Jesse Camp
Jesse & the 8th Street Kidz
(Hollywood 62214)

What a piece of crap. This is the worst CD ever made. Okay, now I'm going to put it on and listen to it.

Few discs in recent memory have made me actually angry at their very existence, but this one pushes all my buttons. Just the fact that Jesse Camp was provided with the opportunity to make a CD at all is frustrating enough, much less the fact that he seems to be on a misguided crusade to "bring back rock" or whatever.

Of course, he'd have been (more) stupid to try to make an album that was anything but moron rock, but that doesn't make it any more listenable. The music is actually competent, full-throttle New York hard rock, elevated above bar-band status by the presence of Rick Nielsen on some tracks, but like a Leif Garrett album, Jesse's album seems to pull every possible sleight-of-hand trick to obscure the fact that Jesse can't sing and has nothing to recommend him as a frontman.

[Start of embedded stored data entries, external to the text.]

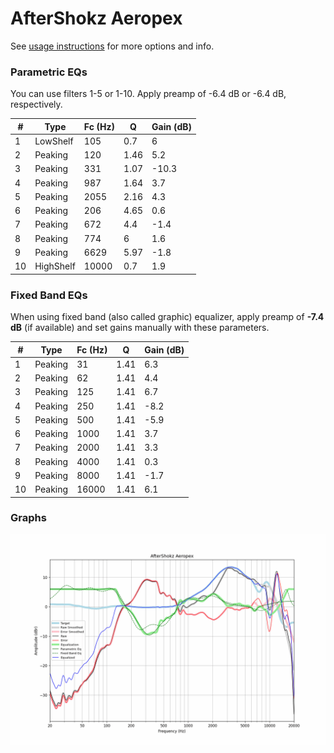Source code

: # AfterShokz Aeropex
See [usage instructions](https://github.com/jaakkopasanen/AutoEq#usage) for more options and info.

### Parametric EQs
You can use filters 1-5 or 1-10. Apply preamp of -6.4 dB or -6.4 dB, respectively.

|   # | Type      |   Fc (Hz) |    Q |   Gain (dB) |
|-----|-----------|-----------|------|-------------|
|   1 | LowShelf  |       105 | 0.7  |         6   |
|   2 | Peaking   |       120 | 1.46 |         5.2 |
|   3 | Peaking   |       331 | 1.07 |       -10.3 |
|   4 | Peaking   |       987 | 1.64 |         3.7 |
|   5 | Peaking   |      2055 | 2.16 |         4.3 |
|   6 | Peaking   |       206 | 4.65 |         0.6 |
|   7 | Peaking   |       672 | 4.4  |        -1.4 |
|   8 | Peaking   |       774 | 6    |         1.6 |
|   9 | Peaking   |      6629 | 5.97 |        -1.8 |
|  10 | HighShelf |     10000 | 0.7  |         1.9 |

### Fixed Band EQs
When using fixed band (also called graphic) equalizer, apply preamp of **-7.4 dB** (if available) and set gains manually with these parameters.

|   # | Type    |   Fc (Hz) |    Q |   Gain (dB) |
|-----|---------|-----------|------|-------------|
|   1 | Peaking |        31 | 1.41 |         6.3 |
|   2 | Peaking |        62 | 1.41 |         4.4 |
|   3 | Peaking |       125 | 1.41 |         6.7 |
|   4 | Peaking |       250 | 1.41 |        -8.2 |
|   5 | Peaking |       500 | 1.41 |        -5.9 |
|   6 | Peaking |      1000 | 1.41 |         3.7 |
|   7 | Peaking |      2000 | 1.41 |         3.3 |
|   8 | Peaking |      4000 | 1.41 |         0.3 |
|   9 | Peaking |      8000 | 1.41 |        -1.7 |
|  10 | Peaking |     16000 | 1.41 |         6.1 |

### Graphs
![](./AfterShokz%20Aeropex.png)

It's a lot of glammy bluster and mush-mouth speak-sing, with fast tempos to hide the lack of catchy melody, mixed with the typical Bob Clearmountain sheen that, if you were not paying close attention, might convince you that this is a fun little record. It's not. It's pretty desperate and pathetic, an instantaneous bargain bin piece of crap that Hollywood Records probably intended as a tax write-off from the get-go.

A few of the tracks are less dopey than others (if I had to pick a favorite, it would be "Summertime Squatters," though that would entail redefining the word "favorite" to mean "the track in which I feel the least grief for art and humanity."

Actually, if you can train yourself to ignore Jesse's voice, which is something like Perry Farrell doing Lou Reed (badly), you might derive some satisfaction from the album, though if so, you probably have a much wider tolerance for T. Rex and/or Skid Row than I do.

I did not listen to the whole album – that would have been literal torture not to mention a serious waste of time. The whole affair might have been tolerable if Jesse's "wild street-kid" shtick were remotely believable – even on MTV it was clear that the voice was fake, and it doesn't translate well to an album, that's for sure.

Confusingly, someone actually snared Stevie Nicks into doing background vocals on a track ("Saviour"), another track that can be tolerable if you can stop hearing Jesse's voice in the mix (which is not all that hard, as they bury him beneath the real singers through most of the album).

All in all, a thorough piece of shit. Anyone who buys it deserves it.